Three things: milligrams of sodium per serving (not percent daily value), price per serving, and price per gram of sodium. These three numbers let you compare any two products accurately regardless of format, serving size, or marketing claims.

Ignore %DV for sodium — it's based on a 2,300mg limit designed for sedentary adults, not people who need electrolyte supplements.

Yes, but less than you might think at electrolyte supplement doses. Magnesium oxide has roughly 4% bioavailability. Magnesium glycinate and citrate are significantly better absorbed.

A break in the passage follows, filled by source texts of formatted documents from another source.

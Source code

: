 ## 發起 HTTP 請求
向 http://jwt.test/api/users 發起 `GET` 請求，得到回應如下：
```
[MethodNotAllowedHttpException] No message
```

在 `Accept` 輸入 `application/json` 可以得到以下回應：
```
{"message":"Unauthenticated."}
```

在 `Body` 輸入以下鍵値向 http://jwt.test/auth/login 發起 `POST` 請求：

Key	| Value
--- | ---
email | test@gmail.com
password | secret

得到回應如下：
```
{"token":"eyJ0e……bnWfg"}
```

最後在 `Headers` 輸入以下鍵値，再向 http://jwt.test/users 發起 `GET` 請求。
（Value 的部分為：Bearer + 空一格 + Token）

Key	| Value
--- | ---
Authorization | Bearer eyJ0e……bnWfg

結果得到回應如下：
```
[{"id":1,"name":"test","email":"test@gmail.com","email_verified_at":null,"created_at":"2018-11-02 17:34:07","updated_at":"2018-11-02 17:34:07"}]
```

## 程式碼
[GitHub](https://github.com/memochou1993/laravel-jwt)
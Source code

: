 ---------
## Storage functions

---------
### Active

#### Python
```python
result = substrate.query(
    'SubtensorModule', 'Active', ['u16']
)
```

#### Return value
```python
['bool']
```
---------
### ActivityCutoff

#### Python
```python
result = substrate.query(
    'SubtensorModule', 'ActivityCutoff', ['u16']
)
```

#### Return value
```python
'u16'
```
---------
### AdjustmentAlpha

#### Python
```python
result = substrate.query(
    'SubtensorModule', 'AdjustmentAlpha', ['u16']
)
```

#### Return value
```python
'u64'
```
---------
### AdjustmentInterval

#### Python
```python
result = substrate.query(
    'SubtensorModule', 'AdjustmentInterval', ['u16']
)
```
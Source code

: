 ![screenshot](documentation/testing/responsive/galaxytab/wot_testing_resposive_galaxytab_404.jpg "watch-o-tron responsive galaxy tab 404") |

However, most electrolyte supplements contain only 40-60mg magnesium — a small fraction of the daily need. At these low doses, form matters less than in a dedicated magnesium supplement.

The FDA daily value for sodium is 2,300mg — the recommended upper limit for the general population. A product with 1,000mg sodium shows 43% DV, which looks alarming.

But athletes, keto dieters, and POTS patients often need 3,000-10,000mg sodium daily. The %DV was designed for people who don't need electrolyte supplements. Look at the raw milligram number instead.

Sugar (sucrose, glucose, dextrose, fructose), maltodextrin, and honey will break a fast because they contain calories and spike insulin.

Stevia, monk fruit, sucralose, and erythritol do not break a fast. Check the label for total sugars and total carbohydrates. If both are zero, the product is fasting-safe.